While all the pillars are important, it is crucial that agencies pay particular attention to application security. Agencies are instructed to treat all applications as internet-connected, routinely subject their applications to rigorous empirical testing, and welcome external vulnerability reports.
These actions are critical considering findings in application security vendor Veracode’s latest software report. Compared to other sectors, applications used by government agencies have the highest rate of known security flaws, according to the State of Software Security (SOSS) annual report. Analyzing data from 20 million scans and half a million applications, researchers found security flaws in 82 percent of public sector applications.
We Are All Interconnected
In today’s world, the digital infrastructure we rely on for every aspect of our lives is deeply interconnected using shared communications, software, and hardware. As a result, our organizations are susceptible to vulnerabilities on a global scale.

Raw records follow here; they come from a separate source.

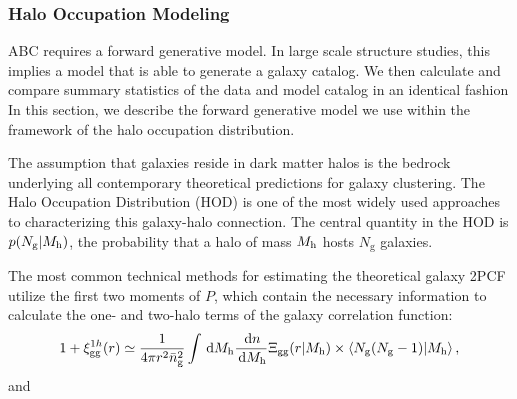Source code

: \subsubsection{Halo Occupation Modeling}

\newcommand{\lcdm}{\Lambda {\rm CDM}}
\newcommand{\mean}[2]{\left\langle#1 \vert {#2}\right\rangle}

\newcommand{\ngal}{N_{\mathrm{g}}}
\newcommand{\nsat}{N_\mathrm{s}}
\newcommand{\ncen}{N_\mathrm{c}}
\newcommand{\pnm}[2]{p(#1|#2)}

\newcommand{\mhalo}{M_{\rm h}}
\newcommand{\mvir}{M_\mathrm{vir}} 

\newcommand{\dndmvir}{\frac{\dd n}{\dd\mvir}}
\newcommand{\dndmhalo}{\frac{\dd n}{\dd\mhalo}}
\newcommand{\dndmvirprime}{\frac{\dd n}{\dd\mvir'}}

\newcommand{\xigg}{\xi_{\mathrm{gg}}}
\newcommand{\xihh}{\xi_{\mathrm{hh}}}
\newcommand{\xiggr}{\xi_{\mathrm{gg}}(r)}
\newcommand{\xiggroneh}{\xi^{1h}_{\mathrm{gg}}(r)}
\newcommand{\xiggrtwoh}{\xi^{2h}_{\mathrm{gg}}(r)}
\newcommand{\ngalaxy}{\bar{n}_{\mathrm{g}}}
\newcommand{\gmf}{\mathcal{\zeta}_{\rm g}}

ABC requires a forward generative model. In large scale structure studies, this implies a model
that is able to generate a galaxy catalog. We then calculate and compare summary statistics of the data and model catalog in an identical fashion
In this section, we describe the forward generative model we use within the framework of the 
halo occupation distribution.

The assumption that galaxies reside in dark matter halos is the bedrock underlying 
all contemporary theoretical predictions for galaxy clustering. The Halo Occupation Distribution 
(HOD) is one of the most widely used approaches to characterizing this galaxy-halo connection. 
The central quantity in the HOD is $\pnm{\ngal}{\mhalo}$, the probability that a halo of mass 
$\mhalo$ hosts $\ngal$ galaxies. 

The most common technical methods for estimating the theoretical galaxy 2PCF utilize the 
first two moments of $P$, which contain the necessary information to calculate the one- 
and two-halo terms of the galaxy correlation function:
\begin{eqnarray}
\label{eq:onehaloterm}
1+\xiggroneh \simeq \frac{1}{4\pi{}r^{2}\ngalaxy^{2}}\int\dd\mhalo\dndmhalo\Xi_{\rm gg}(r|\mhalo) \times \mean{\ngal(\ngal-1)}{\mhalo},
\end{eqnarray} and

Here at Yes&, we recognize that cybersecurity is a shared responsibility. We are doing our part, applying multi-factor authentication, flagging colleagues about suspicious email and the latest security alerts, and keeping security patches and controls up to date. At the same time, Yes& works with leading cybersecurity and technology companies at the forefront of ensuring that our interconnected world is safe for everyone, and the nation’s critical infrastructure is resilient enough to withstand all manner of attacks. For these companies and their government and business clients, cyber hygiene, resilience, and vigilance is a 24/7/365 responsibility…all starting with the human element.